In the edition of the 2011 Alabama Kids Count, the Voice of Alabama Children advocacy group ranked Butler County 53 out of 67 in the state in the wellbeing of the children in the county. The ranking is based on five indicators that include low weight births, births to unmarried teens, children in single-parent families, children in poverty and the high school graduation rate.

Armed with this information, Hastie decided that he would put something together for Butler County to help the schools as well as the Office of Outreach at Auburn, which was seeking grant applications.

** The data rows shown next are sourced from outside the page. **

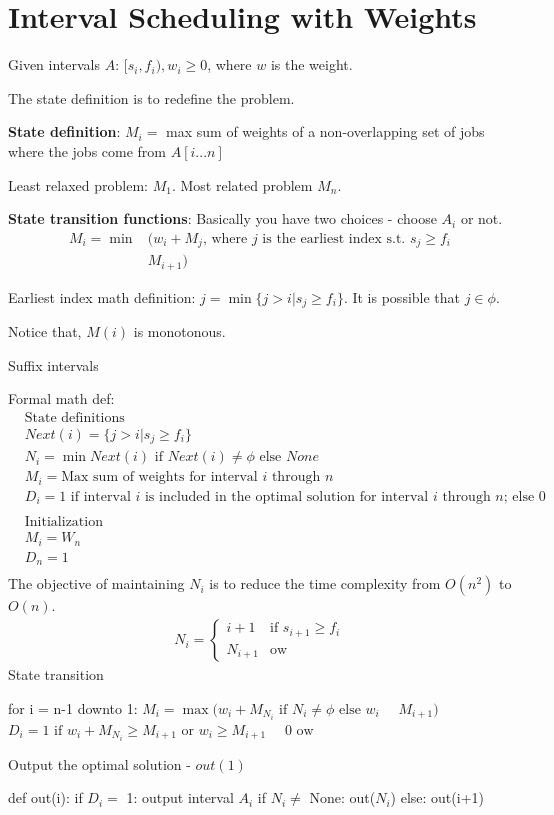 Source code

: \documentclass[a4paper]{report}
\theoremstyle{definition}
\begin{document}
\section{Interval Scheduling with Weights}\label{sec:mindp}
Given intervals $A$: $[s_i, f_i), w_i\geq 0$, where $w$ is the weight.

The state definition is to redefine the problem.

\textbf{State definition}:
$M_i=$ max sum of weights of a non-overlapping set of jobs where the jobs come from $A[i...n]$

Least relaxed problem: $M_1$. Most related problem $M_n$.

\textbf{State transition functions}: Basically you have two choices -  choose $A_i$ or not.
\begin{align*}
M_i = \min&\Big( w_i+M_j \text{, where $j$ is the earliest index s.t. } s_j\geq f_i\\
&M_{i+1}\Big)
\end{align*}

Earliest index math definition: $j=\min\{j>i|s_j\geq f_i\}$. It is possible that $j\in \phi$.


Notice that, $M(i)$ is monotonous.

Suffix intervals

Formal math def:
\begin{align*}
& \text{State definitions} \\
& Next(i) = \{j>i|s_j\geq f_i\}\\
& N_i = \min Next(i) \text{ if } Next(i)\neq \phi \text{ else } None\\
& M_i = \text{Max sum of weights for interval $i$ through $n$} \\
& D_i = 1 \text{ if interval $i$ is included in the optimal solution for interval $i$ through $n$; else } 0\\
\\
&\text{Initialization}\\
& M_{i}=W_n \\
& D_n=1 \\
\end{align*}
The objective of maintaining $N_i$ is to reduce the time complexity from $O(n^2)$ to $O(n)$. 
\begin{eqnarray*}
N_i = \left\{ \begin{array}{rl}
  i+1 &\mbox{if $s_{i+1} \geq f_i$} \\
  N_{i+1} &\mbox{ow}
       \end{array} \right.
\end{eqnarray*}
State transition
\begin{python}[mathescape]
for i = n-1 downto 1:
  $M_i = \max\Big(w_i+M_{N_i} \text{ if }N_i\neq \phi \text{ else } w_i $
             $\quad M_{i+1} \Big)$
  $D_i = 1 \text{ if }w_i+M_{N_i}\geq M_{i+1} \text{ or } w_i \geq M_{i+1}$
      $\quad 0 \text{ ow}$
\end{python}
Output the optimal solution - $out(1)$
\begin{python}[mathescape]
def out(i):
  if $D_i=$ 1:
    output interval $A_i$
    if $N_i\neq$  None:
      out($N_i$)
  else:
    out(i+1)
\end{python}
\end{document}
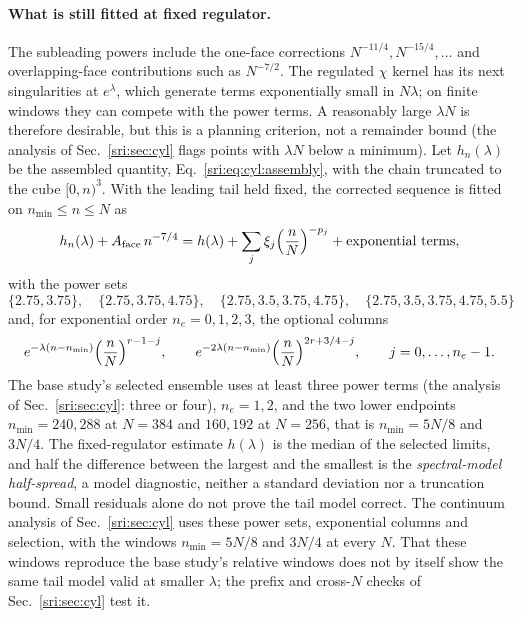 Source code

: \paragraph{What is still fitted at fixed regulator.} The subleading powers include the one-face corrections
$N^{-11/4},N^{-15/4},\ldots$ and overlapping-face contributions such as $N^{-7/2}$. The regulated $\chi$ kernel has its
next singularities at $e^{\lambda}$, which generate terms exponentially small in $N\lambda$; on finite windows they can
compete with the power terms. A reasonably large $\lambda N$ is therefore desirable, but this is a planning criterion,
not a remainder bound (the analysis of Sec.~\ref{sri:sec:cyl} flags points with $\lambda N$ below a minimum). Let $h_n(\lambda)$
be the assembled quantity, Eq.~\eqref{sri:eq:cyl:assembly}, with the chain truncated to the cube $[0,n)^3$. With the leading
tail held fixed, the corrected sequence is fitted on $n_{\min}\le n\le N$ as
\begin{equation}
 h_n(\lambda)+A_{\rm face}\,n^{-7/4}=h(\lambda)+\sum_j\xi_j\Bigl(\frac nN\Bigr)^{-p_j}+\text{exponential terms},
 \label{sri:eq:cyl:spectralfit}
\end{equation}
with the power sets
\begin{equation}
 \{2.75,3.75\},\quad\{2.75,3.75,4.75\},\quad\{2.75,3.5,3.75,4.75\},\quad\{2.75,3.5,3.75,4.75,5.5\}
\end{equation}
and, for exponential order $n_e=0,1,2,3$, the optional columns
\begin{equation}
 e^{-\lambda(n-n_{\min})}\Bigl(\frac nN\Bigr)^{r-1-j},\qquad e^{-2\lambda(n-n_{\min})}\Bigl(\frac nN\Bigr)^{2r+3/4-j},
 \qquad j=0,\ldots,n_e-1.
\end{equation}
The base study's selected ensemble uses at least three power terms (the analysis of Sec.~\ref{sri:sec:cyl}: three or
four), $n_e=1,2$, and the two lower endpoints $n_{\min}=240,288$ at $N=384$
and $160,192$ at $N=256$, that is $n_{\min}=5N/8$ and $3N/4$. The fixed-regulator estimate $h(\lambda)$ is the median
of the selected limits, and half the difference between the largest and the smallest is the \emph{spectral-model
half-spread}, a model diagnostic, neither a standard deviation nor a truncation bound. Small residuals alone do not
prove the tail model correct. The continuum analysis of Sec.~\ref{sri:sec:cyl} uses these power sets, exponential columns
and selection, with the windows $n_{\min}=5N/8$ and $3N/4$ at every $N$. That these windows reproduce the base
study's relative windows does not by itself show the same tail model valid at smaller $\lambda$; the prefix and
cross-$N$ checks of Sec.~\ref{sri:sec:cyl} test it.

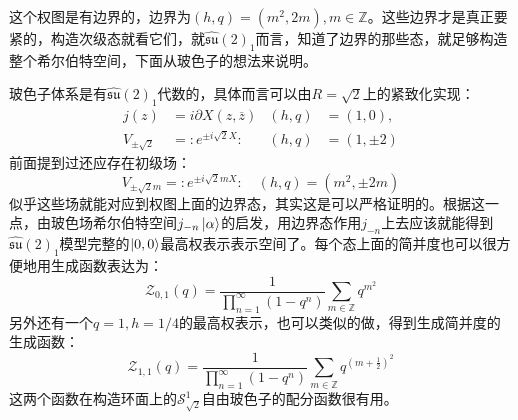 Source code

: 这个权图是有边界的，边界为$(h,q)=(m^2,2m),m\in\mathbb{Z}$。这些边界才是真正要紧的，构造次级态就看它们，就$\widehat{\mathfrak{su}}(2)_1$而言，知道了边界的那些态，就足够构造整个希尔伯特空间，下面从玻色子的想法来说明。

玻色子体系是有$\widehat{\mathfrak{su}}(2)_1$代数的，具体而言可以由$R=\sqrt{2}$上的紧致化实现：
\begin{equation}
	\begin{aligned}j(z)&=i\partial X(z,\overline{z})&\left(h,q\right)&=\left(1,0\right),\\V_{\pm\sqrt{2}}&=:e^{\pm i\sqrt{2}X}:&\left(h,q\right)&=\left(1,\pm2\right)\end{aligned}
\end{equation}
前面提到过还应存在初级场：
\begin{equation}
	V_{\pm\sqrt{2}m}=:e^{\pm i\sqrt{2}mX}:\quad (h,q)=(m^2,\pm 2m)
\end{equation}
似乎这些场就能对应到权图上面的边界态，其实这是可以严格证明的。根据这一点，由玻色场希尔伯特空间$j_{-n}\ket{\alpha}$的启发，用边界态作用$j_{-n}$上去应该就能得到$\widehat{\mathfrak{su}}(2)_1$模型完整的$\ket{0,0}$最高权表示表示空间了。每个态上面的简并度也可以很方便地用生成函数表达为：
\begin{equation}
	\boxed{
		\mathcal{Z}_{0,1}(q)=\frac1{\prod_{n=1}^\infty\left(1-q^n\right)}\sum_{m\in\mathbb{Z}}q^{m^2}
	}
\end{equation}
另外还有一个$q=1,h=1/4$的最高权表示，也可以类似的做，得到生成简并度的生成函数：
\begin{equation}
	\boxed{
		\mathcal{Z}_{1,1}(q)=\frac1{\prod_{n=1}^\infty\left(1-q^n\right)}\sum_{m\in\mathbb{Z}}q^{(m+\frac 1{2})^2}
	}
\end{equation}
这两个函数在构造环面上的$\mathcal{S}^1_{\sqrt{2}}$自由玻色子的配分函数很有用。
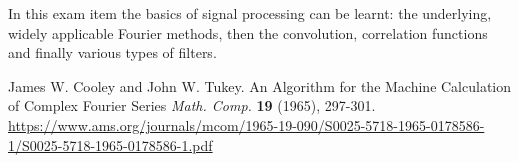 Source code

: \documentclass[12pt]{article}
\theoremstyle{plain}
\begin{document}
In this exam item the basics of signal processing can be learnt: the underlying, widely applicable Fourier methods, then the convolution, correlation functions and finally various types of filters. 

\newpage
\begin{thebibliography}{Nature}
%

\hypertarget{James W. Cooley and John W. Tukey (1965)}{}
James W. Cooley and John W. Tukey. An Algorithm for the Machine Calculation of Complex Fourier Series \textit{Math. Comp.} \textbf{19} (1965), 297-301. \url{https://www.ams.org/journals/mcom/1965-19-090/S0025-5718-1965-0178586-1/S0025-5718-1965-0178586-1.pdf}

\end{thebibliography}
\end{document}
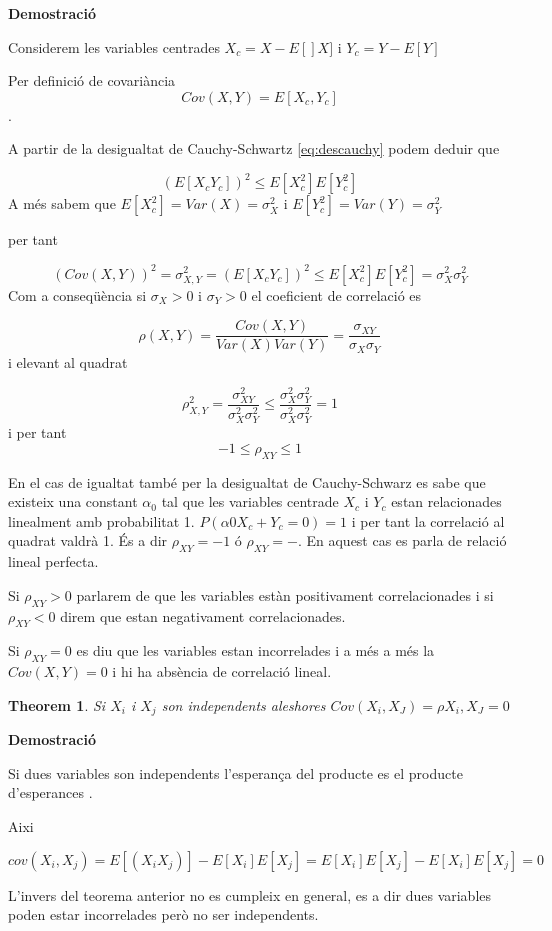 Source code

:\documentclass[
  catalan,
]{article}
\newtheorem{theorem}{Theorem}[section]
\theoremstyle{definition}
\theoremstyle{definition}
\theoremstyle{definition}
\theoremstyle{definition}
\theoremstyle{remark}
\begin{document}
\textbf{Demostració}

Considerem les variables centrades \(X_c=X-E[]X]\) i \(Y_c=Y-E[Y]\)

Per definició de covariància
\[
Cov(X,Y)=E[X_c, Y_c]
\].

A partir de la desigualtat de Cauchy-Schwartz \eqref{eq:descauchy} podem deduir que

\[
(E[X_cY_c])^2\leq E[X_c^2] E[Y_c^2]
\]
A més sabem que \(E[X_c^2]=Var(X)=\sigma_X^2\) i \(E[Y_c^2]=Var(Y)=\sigma_Y^2\)

per tant

\[
(Cov(X,Y))^2 =\sigma_{X,Y}^2=(E[X_cY_c])^2\leq E[X_c^2] E[Y_c^2]=\sigma_X^2 \sigma_Y^2
\]
Com a conseqüència si \(\sigma_X>0\) i \(\sigma_Y>0\) el coeficient de correlació es

\[
\rho(X,Y)=\dfrac{Cov(X,Y)}{Var(X)Var(Y)}= \dfrac{\sigma_{XY}}{\sigma_X \sigma_Y}
\]
i elevant al quadrat

\[
\rho_{X,Y}^2= \dfrac {\sigma_{XY}^2} {\sigma_X^2 \sigma_Y^2} \leq  \dfrac {\sigma_X^2 \sigma_Y^2} {\sigma_X^2 \sigma_Y^2}=1
\]
i per tant
\[
-1 \leq \rho_{XY} \leq 1
\]

En el cas de igualtat també per la desigualtat de Cauchy-Schwarz es sabe que existeix una constant \(\alpha_0\) tal que les variables centrade \(X_c\) i \(Y_c\) estan relacionades linealment amb probabilitat 1. \(P(\alpha0 X_c+Y_c=0)=1\) i per tant la correlació al quadrat valdrà 1. És a dir \(\rho_{XY}=-1\) ó \(\rho_{XY}=-\). En aquest cas es parla de relació lineal perfecta.

Si \(\rho_{XY}>0\) parlarem de que les variables estàn positivament correlacionades i si \(\rho_{XY}<0\) direm que estan negativament correlacionades.

Si \(\rho_{XY}=0\) es diu que les variables estan incorrelades i a més a més la \(Cov(X,Y)=0\) i hi ha absència de correlació lineal.

\begin{theorem}
Si \(X_i\) i \(X_j\) son independents aleshores \(Cov(X_i,X_J)=\rho{X_i,X_J}=0\)
\end{theorem}

\textbf{Demostració}

Si dues variables son independents l'esperança del producte es el producte d'esperances .

Aixi

\[
cov(X_i,X_j)=E[(X_iX_j)]-E[X_i]E[X_j]=E[X_i]E[X_j]-E[X_i]E[X_j]=0 
\]

L'invers del teorema anterior no es cumpleix en general, es a dir dues variables poden estar incorrelades però no ser independents.
\end{document}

“The nature of my proposal was to get some of my students who are graduating this term, who are interning at the moment, but will be certified teachers working in the schools in Butler County,” Hastie said. “The grant doesn’t pay for a teacher’s a salary but it pays for graduate assistantship.”

It will allow the three graduate assistants to receive free master’s degree tuition while receiving a salary of $1,000 per month. The graduates will take classes online to gain the master’s degree.

“The system gets free teachers and the students get a free master’s degree,” Hastie said. “It’s a win-win.”

The graduate assistants will be coming for the 2012-13 school year. Hastie plans to come to Butler County every two or three weeks to evaluate the program. He will be traveling to Butler County, to provide professional development for current teachers, observe the physical education programs and decide where to spend money to purchase new materials.

“I think there was a commitment from the superintendent’s office and the schools as well to try and see what they could to do to get better,” Hastie said. “I went down there and met with the teachers, and the whole plan is that we can do some professional development that will sustain itself once these three folks are done with the year.”